Input data Start Marker
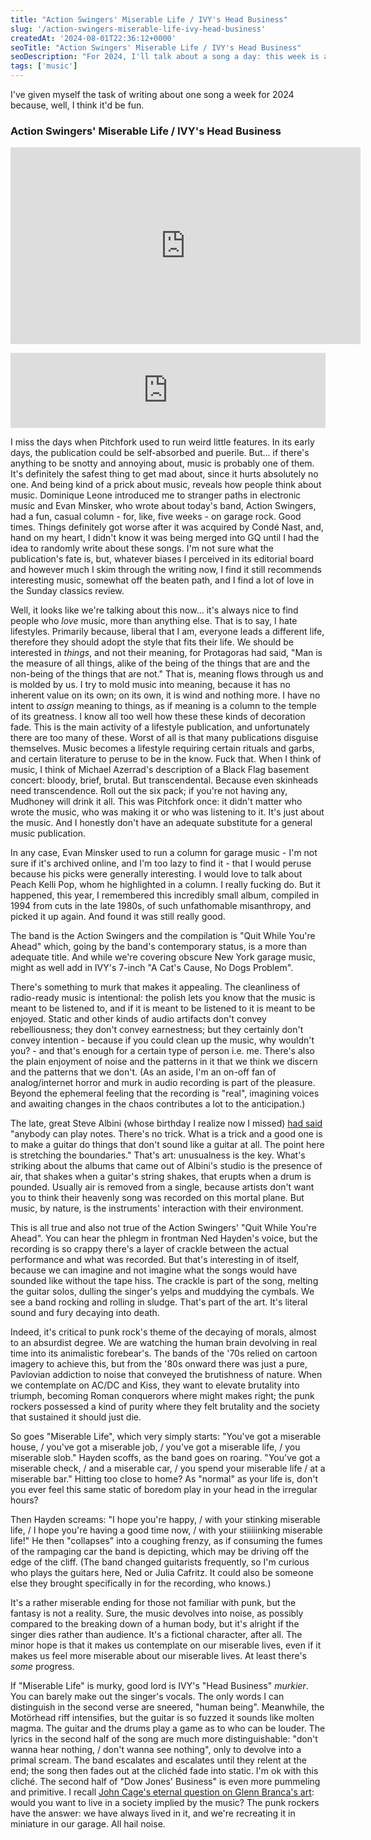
 ```yaml
---
title: "Action Swingers' Miserable Life / IVY's Head Business"
slug: '/action-swingers-miserable-life-ivy-head-business'
createdAt: '2024-08-01T22:36:12+0000'
seoTitle: "Action Swingers' Miserable Life / IVY's Head Business"
seoDescription: "For 2024, I'll talk about a song a day: this week is a double feature, Action Swingers' Miserable Life and IVY's Head Business."
tags: ['music']
---
```


I've given myself the task of writing about one song a week for 2024 because, well, I think it'd be fun.

### Action Swingers' Miserable Life / IVY's Head Business

<iframe width="560" height="315" src="https://www.youtube.com/embed/lgF_ZTmdqa0?si=rTlapJkX9neHgSvl" title="YouTube video player" frameborder="0" allow="accelerometer; autoplay; clipboard-write; encrypted-media; gyroscope; picture-in-picture; web-share" referrerpolicy="strict-origin-when-cross-origin" allowfullscreen></iframe>

<iframe style="border: 0; width: 100%; height: 120px; margin-top: 1em; max-width: 800px" src="https://bandcamp.com/EmbeddedPlayer/album=855326423/size=large/bgcol=ffffff/linkcol=0687f5/tracklist=false/artwork=small/transparent=true/" seamless><a href="https://katorgaworks.bandcamp.com/album/a-cats-cause-no-dogs-problem-7">A Cat&#39;s Cause, No Dogs Problem 7&quot; by Ivy</a></iframe>

I miss the days when Pitchfork used to run weird little features. In its early days, the publication could be self-absorbed and puerile. But... if there's anything to be snotty and annoying about, music is probably one of them. It's definitely the safest thing to get mad about, since it hurts absolutely no one. And being kind of a prick about music, reveals how people think about music. Dominique Leone introduced me to stranger paths in electronic music and Evan Minsker, who wrote about today's band, Action Swingers, had a fun, casual column - for, like, five weeks - on garage rock. Good times. Things definitely got worse after it was acquired by Condé Nast, and, hand on my heart, I didn't know it was being merged into GQ until I had the idea to randomly write about these songs. I'm not sure what the publication's fate is, but, whatever biases I perceived in its editorial board and however much I skim through the writing now, I find it still recommends interesting music, somewhat off the beaten path, and I find a lot of love in the Sunday classics review.

Well, it looks like we're talking about this now... it's always nice to find people who _love_ music, more than anything else. That is to say, I hate lifestyles. Primarily because, liberal that I am, everyone leads a different life, therefore they should adopt the style that fits their life. We should be interested in _things_, and not their meaning, for Protagoras had said, "Man is the measure of all things, alike of the being of the things that are and the non-being of the things that are not." That is, meaning flows through us and is molded by us. I try to mold music into meaning, because it has no inherent value on its own; on its own, it is wind and nothing more. I have no intent to _assign_ meaning to things, as if meaning is a column to the temple of its greatness. I know all too well how these these kinds of decoration fade. This is the main activity of a lifestyle publication, and unfortunately there are too many of these. Worst of all is that many publications disguise themselves. Music becomes a lifestyle requiring certain rituals and garbs, and certain literature to peruse to be in the know. Fuck that. When I think of music, I think of Michael Azerrad's description of a Black Flag basement concert: bloody, brief, brutal. But transcendental. Because even skinheads need transcendence. Roll out the six pack; if you're not having any, Mudhoney will drink it all. This was Pitchfork once: it didn't matter who wrote the music, who was making it or who was listening to it. It's just about the music. And I honestly don't have an adequate substitute for a general music publication.

In any case, Evan Minsker used to run a column for garage music - I'm not sure if it's archived online, and I'm too lazy to find it - that I would peruse because his picks were generally interesting. I would love to talk about Peach Kelli Pop, whom he highlighted in a column. I really fucking do. But it happened, this year, I remembered this incredibly small album, compiled in 1994 from cuts in the late 1980s, of such unfathomable misanthropy, and picked it up again. And found it was still really good.

The band is the Action Swingers and the compilation is "Quit While You're Ahead" which, going by the band's contemporary status, is a more than adequate title. And while we're covering obscure New York garage music, might as well add in IVY's 7-inch "A Cat's Cause, No Dogs Problem".

There's something to murk that makes it appealing. The cleanliness of radio-ready music is intentional: the polish lets you know that the music is meant to be listened to, and if it is meant to be listened to it is meant to be enjoyed. Static and other kinds of audio artifacts don't convey rebelliousness; they don't convey earnestness; but they certainly don't convey intention - because if you could clean up the music, why wouldn't you? - and that's enough for a certain type of person i.e. me. There's also the plain enjoyment of noise and the patterns in it that we think we discern and the patterns that we don't. (As an aside, I'm an on-off fan of analog/internet horror and murk in audio recording is part of the pleasure. Beyond the ephemeral feeling that the recording is "real", imagining voices and awaiting changes in the chaos contributes a lot to the anticipation.)

The late, great Steve Albini (whose birthday I realize now I missed) [had said](https://en.wikipedia.org/wiki/Steve_Albini#Influences) "anybody can play notes. There's no trick. What is a trick and a good one is to make a guitar do things that don't sound like a guitar at all. The point here is stretching the boundaries." That's art: unusualness is the key. What's striking about the albums that came out of Albini's studio is the presence of air, that shakes when a guitar's string shakes, that erupts when a drum is pounded. Usually air is removed from a single, because artists don't want you to think their heavenly song was recorded on this mortal plane. But music, by nature, is the instruments' interaction with their environment.

This is all true and also not true of the Action Swingers' "Quit While You're Ahead". You can hear the phlegm in frontman Ned Hayden's voice, but the recording is so crappy there's a layer of crackle between the actual performance and what was recorded. But that's interesting in of itself, because we can imagine and not imagine what the songs would have sounded like without the tape hiss. The crackle is part of the song, melting the guitar solos, dulling the singer's yelps and muddying the cymbals. We see a band rocking and rolling in sludge. That's part of the art. It's literal sound and fury decaying into death.

Indeed, it's critical to punk rock's theme of the decaying of morals, almost to an absurdist degree. We are watching the human brain devolving in real time into its animalistic forebear's. The bands of the '70s relied on cartoon imagery to achieve this, but from the '80s onward there was just a pure, Pavlovian addiction to noise that conveyed the brutishness of nature. When we contemplate on AC/DC and Kiss, they want to elevate brutality into triumph, becoming Roman conquerors where might makes right; the punk rockers possessed a kind of purity where they felt brutality and the society that sustained it should just die.

So goes "Miserable Life", which very simply starts: "You've got a miserable house, / you've got a miserable job, / you've got a miserable life, / you miserable slob." Hayden scoffs, as the band goes on roaring. "You've got a miserable check, / and a miserable car, / you spend your miserable life / at a miserable bar." Hitting too close to home? As "normal" as your life is, don't you ever feel this same static of boredom play in your head in the irregular hours?

Then Hayden screams: "I hope you're happy, / with your stinking miserable life, / I hope you're having a good time now, / with your stiiiiinking miserable life!" He then "collapses" into a coughing frenzy, as if consuming the fumes of the rampaging car the band is depicting, which may be driving off the edge of the cliff. (The band changed guitarists frequently, so I'm curious who plays the guitars here, Ned or Julia Cafritz. It could also be someone else they brought specifically in for the recording, who knows.)

It's a rather miserable ending for those not familiar with punk, but the fantasy is not a reality. Sure, the music devolves into noise, as possibly compared to the breaking down of a human body, but it's alright if the singer dies rather than audience. It's a fictional character, after all. The minor hope is that it makes us contemplate on our miserable lives, even if it makes us feel more miserable about our miserable lives. At least there's _some_ progress.

If "Miserable Life" is murky, good lord is IVY's "Head Business" _murkier_. You can barely make out the singer's vocals. The only words I can distinguish in the second verse are sneered, "human being". Meanwhile, the Motörhead riff intensifies, but the guitar is so fuzzed it sounds like molten magma. The guitar and the drums play a game as to who can be louder. The lyrics in the second half of the song are much more distinguishable: "don't wanna hear nothing, / don't wanna see nothing", only to devolve into a primal scream. The band escalates and escalates until they relent at the end; the song then fades out at the clichéd fade into static. I'm ok with this cliché. The second half of "Dow Jones' Business" is even more pummeling and primitive. I recall [John Cage's eternal question on Glenn Branca's art](https://www.youtube.com/watch?v=UzfG9V_hDps&pp=ygUWam9obiBjYWdlIGdsZW5uIGJyYW5jYQ%3D%3D): would you want to live in a society implied by the music? The punk rockers have the answer: we have always lived in it, and we're recreating it in miniature in our garage. All hail noise.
Input data End Marker
Task brief:
Give only the lines from the one holding "I've given myself" through the one holding "### Action Swingers'", each restated exactly as it appears above.

Expected output:
I've given myself the task of writing about one song a week for 2024 because, well, I think it'd be fun.

### Action Swingers' Miserable Life / IVY's Head Business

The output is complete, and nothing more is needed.